WHO NEEDS DIPLOMATS? THE PROBLEM OF DIPLOMATIC REPRESENTATION - Paul Sharp





REPRESENTING INTERESTS AND POWER

Representing Interests and Power

While the symbolic dimension never entirely disappears, it remains a source of unease for diplomats and those who comment on them. If diplomats represent sovereigns, be they princes, governments, or states, it would seem reasonable to suppose that they represent their interests just as other professionals represent the interests of their clients. This gets one off the difficult metaphysical level and allows a freer discussion of diplomacy, but the cost is high in terms of conceptual clarity and an ability to evaluate diplomatic activity. Once diplomatic representation is seen to represent interests, virtually everything a diplomat does must be viewed both as an aspect of representation and as an attempt to serve the interests of governments or countries. In R.P. Barston’s standard work on diplomacy, six "tasks" of diplomacy are listed. The first is representation, which is divided between "ceremonial" and "substantive."(9)  Into the latter are packed explaining and defending national policy, negotiating, and interpreting the policies of receiving governments. As may be expected, the distinction between these three components of substantive representation and some of the other tasks (which include listening, preparing the ground for initiatives, reducing friction, and contributing to orderly change) is by no means clear, and one is left wondering why representation qualifies as a distinct, let alone important, activity at all.
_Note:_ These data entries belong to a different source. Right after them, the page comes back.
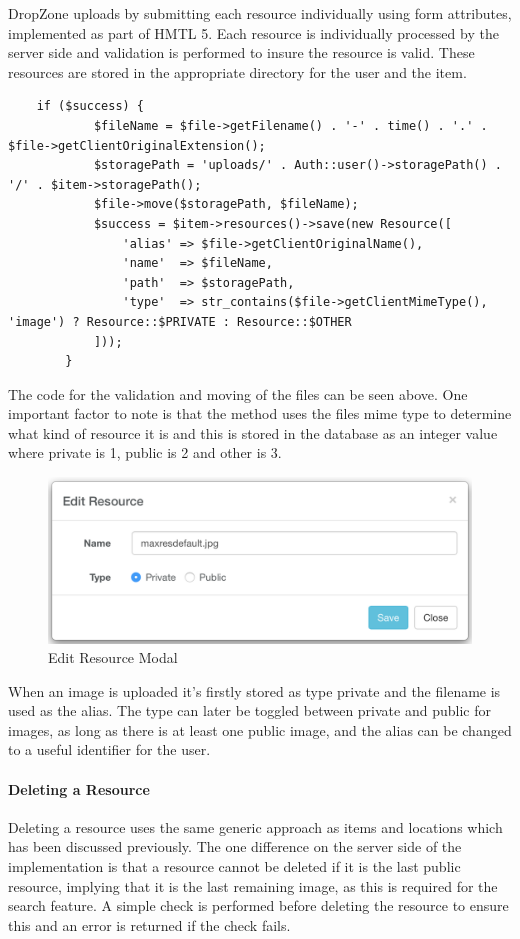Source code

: DropZone uploads by submitting each resource individually using form attributes, implemented as part of HMTL 5. Each resource is individually processed by the server side and validation is performed to insure the resource is valid. These resources are stored in the appropriate directory for the user and the item.

\begin{lstlisting}
	if ($success) {
            $fileName = $file->getFilename() . '-' . time() . '.' . $file->getClientOriginalExtension();
            $storagePath = 'uploads/' . Auth::user()->storagePath() . '/' . $item->storagePath();
            $file->move($storagePath, $fileName);
            $success = $item->resources()->save(new Resource([
                'alias' => $file->getClientOriginalName(),
                'name'  => $fileName,
                'path'  => $storagePath,
                'type'  => str_contains($file->getClientMimeType(), 'image') ? Resource::$PRIVATE : Resource::$OTHER
            ]));
        }
\end{lstlisting}

The code for the validation and moving of the files can be seen above. One important factor to note is that the method uses the files mime type to determine what kind of resource it is and this is stored in the database as an integer value where private is 1, public is 2 and other is 3. 

\begin{figure}[H]
	\centering
	\includegraphics[width=1.0\textwidth]{images/Frisk/Edit_Resource}
	\caption{Edit Resource Modal} \label{fig:Edit_Resource}
\end{figure}

When an image is uploaded it's firstly stored as type private and the filename is used as the alias. The type can later be toggled between private and public for images, as long as there is at least one public image, and the alias can be changed to a useful identifier for the user.

\paragraph{Deleting a Resource}
Deleting a resource uses the same generic approach as items and locations which has been discussed previously. The one difference on the server side of the implementation is that a resource cannot be deleted if it is the last public resource, implying that it is the last remaining image, as this is required for the search feature. A simple check is performed before deleting the resource to ensure this and an error is returned if the check fails.

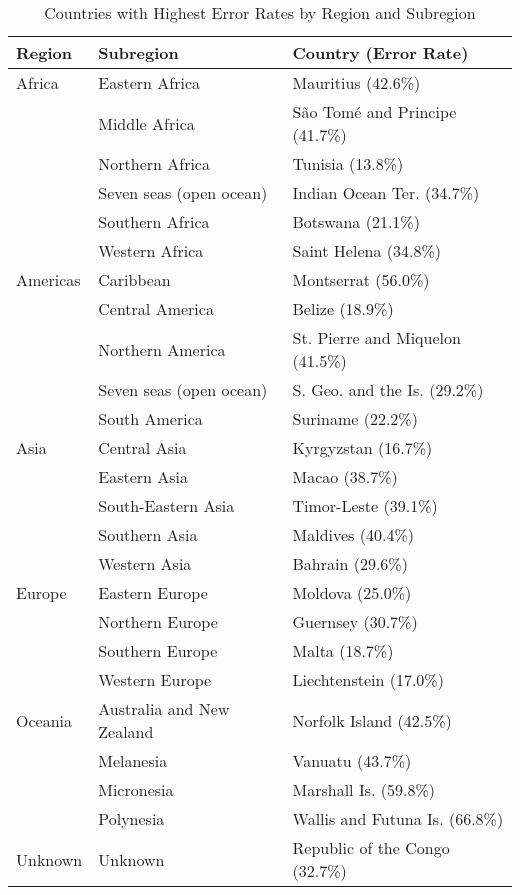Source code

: \begin{table}[h]
\centering
\caption{Countries with Highest Error Rates by Region and Subregion}
\label{tab:error_rates}
\begin{tabular}{lll}
\toprule
Region & Subregion & Country (Error Rate) \\
\midrule
Africa & Eastern Africa & Mauritius (42.6\%) \\
 & Middle Africa & São Tomé and Principe (41.7\%) \\
 & Northern Africa & Tunisia (13.8\%) \\
 & Seven seas (open ocean) & Indian Ocean Ter. (34.7\%) \\
 & Southern Africa & Botswana (21.1\%) \\
 & Western Africa & Saint Helena (34.8\%) \\
\midrule
Americas & Caribbean & Montserrat (56.0\%) \\
 & Central America & Belize (18.9\%) \\
 & Northern America & St. Pierre and Miquelon (41.5\%) \\
 & Seven seas (open ocean) & S. Geo. and the Is. (29.2\%) \\
 & South America & Suriname (22.2\%) \\
\midrule
Asia & Central Asia & Kyrgyzstan (16.7\%) \\
 & Eastern Asia & Macao (38.7\%) \\
 & South-Eastern Asia & Timor-Leste (39.1\%) \\
 & Southern Asia & Maldives (40.4\%) \\
 & Western Asia & Bahrain (29.6\%) \\
\midrule
Europe & Eastern Europe & Moldova (25.0\%) \\
 & Northern Europe & Guernsey (30.7\%) \\
 & Southern Europe & Malta (18.7\%) \\
 & Western Europe & Liechtenstein (17.0\%) \\
\midrule
Oceania & Australia and New Zealand & Norfolk Island (42.5\%) \\
 & Melanesia & Vanuatu (43.7\%) \\
 & Micronesia & Marshall Is. (59.8\%) \\
 & Polynesia & Wallis and Futuna Is. (66.8\%) \\
\midrule
Unknown & Unknown & Republic of the Congo (32.7\%) \\
\bottomrule
\end{tabular}
\end{table}
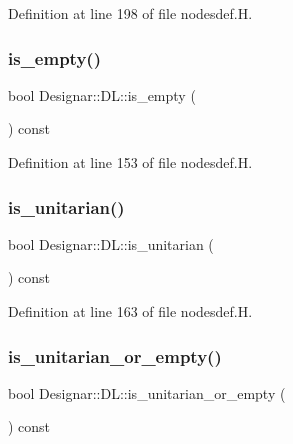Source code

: Definition at line 198 of file nodesdef.\+H.

\mbox{\label{class_designar_1_1_d_l_a01d421aa787edb4087c1b2c266554ca5}} 
\subsubsection{\texorpdfstring{is\+\_\+empty()}{is\_empty()}}
{\footnotesize\ttfamily bool Designar\+::\+D\+L\+::is\+\_\+empty (\begin{DoxyParamCaption}{ }\end{DoxyParamCaption}) const\hspace{0.3cm}{\ttfamily [inline]}}



Definition at line 153 of file nodesdef.\+H.

\mbox{\label{class_designar_1_1_d_l_a262dfc0edc2656658f89b39ee272fac6}} 
\subsubsection{\texorpdfstring{is\+\_\+unitarian()}{is\_unitarian()}}
{\footnotesize\ttfamily bool Designar\+::\+D\+L\+::is\+\_\+unitarian (\begin{DoxyParamCaption}{ }\end{DoxyParamCaption}) const\hspace{0.3cm}{\ttfamily [inline]}}



Definition at line 163 of file nodesdef.\+H.

\mbox{\label{class_designar_1_1_d_l_aae41f00b718a0fe8bed1be458b2dffac}} 
\subsubsection{\texorpdfstring{is\+\_\+unitarian\+\_\+or\+\_\+empty()}{is\_unitarian\_or\_empty()}}
{\footnotesize\ttfamily bool Designar\+::\+D\+L\+::is\+\_\+unitarian\+\_\+or\+\_\+empty (\begin{DoxyParamCaption}{ }\end{DoxyParamCaption}) const\hspace{0.3cm}{\ttfamily [inline]}}



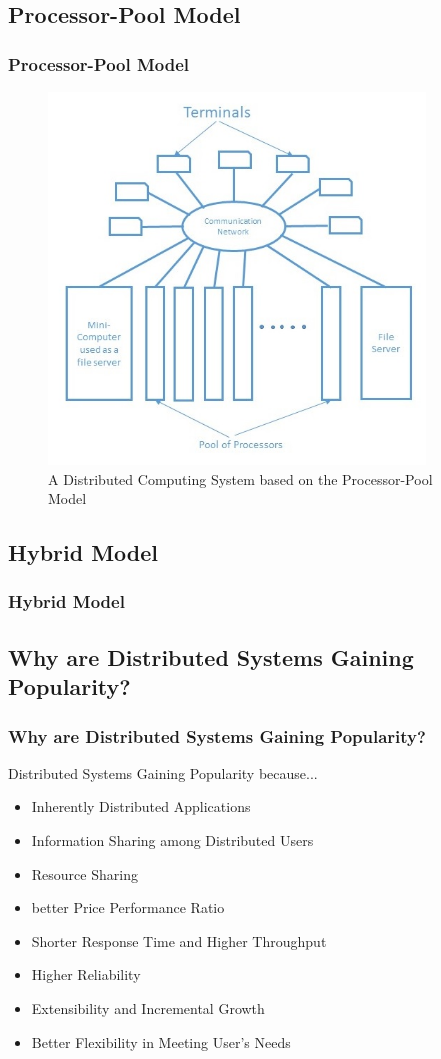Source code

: \documentclass{beamer}
\begin{document}
\subsection{Processor-Pool Model}
\begin{frame}
    \frametitle{Processor-Pool Model}
    \begin{figure}[h!]
      \centering
      \includegraphics[width=10cm]{processorPoolModel}
      \caption{A Distributed Computing System based on the Processor-Pool Model}\label{processorpoolmodel}
    \end{figure}
\end{frame}
\subsection{Hybrid Model}
\begin{frame}
    \frametitle{Hybrid Model}
\end{frame}



\subsection{Why are Distributed Systems Gaining Popularity?}
\begin{frame}
    \frametitle{Why are Distributed Systems Gaining Popularity?}
    Distributed Systems Gaining Popularity because...
    \begin{itemize}
      \item Inherently Distributed Applications
      \item Information Sharing among Distributed Users
      \item Resource Sharing
      \item better Price Performance Ratio
      \item Shorter Response Time and Higher Throughput
      \item Higher Reliability
      \item Extensibility and Incremental Growth
      \item Better Flexibility in Meeting User's Needs
    \end{itemize}
    \vspace{2cm}
\end{frame}
\end{document}
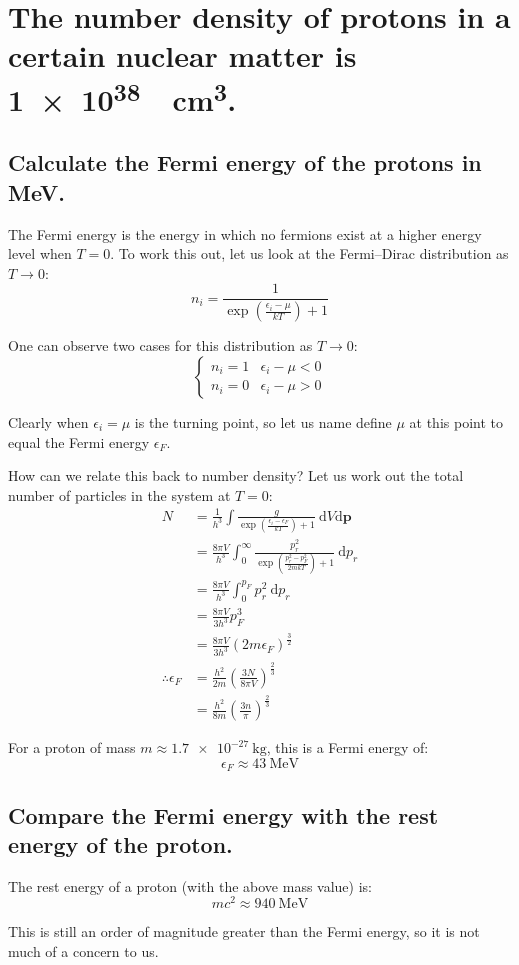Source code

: \documentclass[a4paper]{scrartcl}
\begin{document}
\section{The number density of protons in a certain nuclear matter is \SI{1e38}{\per\centi\metre\cubed}.}
\subsection{Calculate the Fermi energy of the protons in \si{\mega\electronvolt}.}
The Fermi energy is the energy in which no fermions exist at a higher energy level when \(T = 0\). To work this out, let us look at the Fermi--Dirac distribution as \(T \to 0\):
\[n_i = \frac{1}{\exp\left(\frac{\epsilon_i - \mu}{k T}\right) + 1}\]

One can observe two cases for this distribution as \(T \to 0\):
\[\begin{cases}
    n_i = 1 & \epsilon_i - \mu < 0 \\
    n_i = 0 & \epsilon_i - \mu > 0
\end{cases}\]

Clearly when \(\epsilon_i = \mu\) is the turning point, so let us name define \(\mu\) at this point to equal the Fermi energy \(\epsilon_F\).

How can we relate this back to number density? Let us work out the total number of particles in the system at \(T = 0\):
\begin{align*}
    N &= \frac{1}{h^3} \int \frac{g}{\exp\left(\frac{\epsilon_i - \epsilon_F}{k T}\right) + 1} \:\mathrm{d} V \mathrm{d} \mathbf{p} \\
    &= \frac{8 \pi V}{h^3} \int_0^\infty \frac{p_r^2}{\exp\left(\frac{p_r^2 - p_F^2}{2 m k T}\right) + 1} \:\mathrm{d} p_r \\
    &= \frac{8 \pi V}{h^3} \int_0^{p_F} p_r^2 \:\mathrm{d} p_r \\
    &= \frac{8 \pi V}{3 h^3} p_F^3 \\
    &= \frac{8 \pi V}{3 h^3} (2 m \epsilon_F)^\frac{3}{2} \\
    \therefore \epsilon_F &= \frac{h^2}{2 m} \left(\frac{3 N}{8 \pi V}\right)^\frac{2}{3} \\
    &= \frac{h^2}{8 m} \left(\frac{3 n}{\pi}\right)^\frac{2}{3}
\end{align*}

For a proton of mass \(m \approx \SI{1.7e-27}{\kilo\gram}\), this is a Fermi energy of:
\[\epsilon_F \approx \SI{43}{\mega\electronvolt}\]

\subsection{Compare the Fermi energy with the rest energy of the proton.}
The rest energy of a proton (with the above mass value) is:
\[m c^2 \approx \SI{940}{\mega\electronvolt}\]

This is still an order of magnitude greater than the Fermi energy, so it is not much of a concern to us.
\end{document}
One possible way out of this confusion is provided by Hans Morgenthau, although at a price which one suspects most students of diplomacy would be reluctant to pay. He distinguishes between political, legal, and symbolic representation.(10)  The first two provide catch-alls for all functions of diplomacy. Surprisingly, given his reputation as a realist of the power political school, he also declares that the diplomat is "first of all. . .the symbolic representative of his country." The letdown follows swiftly, however, as it becomes clear that symbolic representation, like sovereignty, soldiers, and dollars, is just another instrument in the arsenal of power and influence. Diplomacy is merely "one of the lesser tools of foreign policy."(11)  The task of the diplomat is to assert the prestige of his own country while testing that of others. If power is primarily a psychological relationship, then prevailing beliefs and ideologies are significant only insofar as they provide ways of obtaining influence over others and denying them influence over you. All the functions of the diplomat reduce to what Ermolo Barbaro, the Venetian ambassador to Rome in 1490, called the "first duty of an ambassador. . .that is, to do, say, advise and think whatever may best serve the preservation and aggrandizement of his own state."(12)  In the political world associated with Morgenthau, in which national and self-interests are defined in terms of power, what else could diplomats do but represent their own power?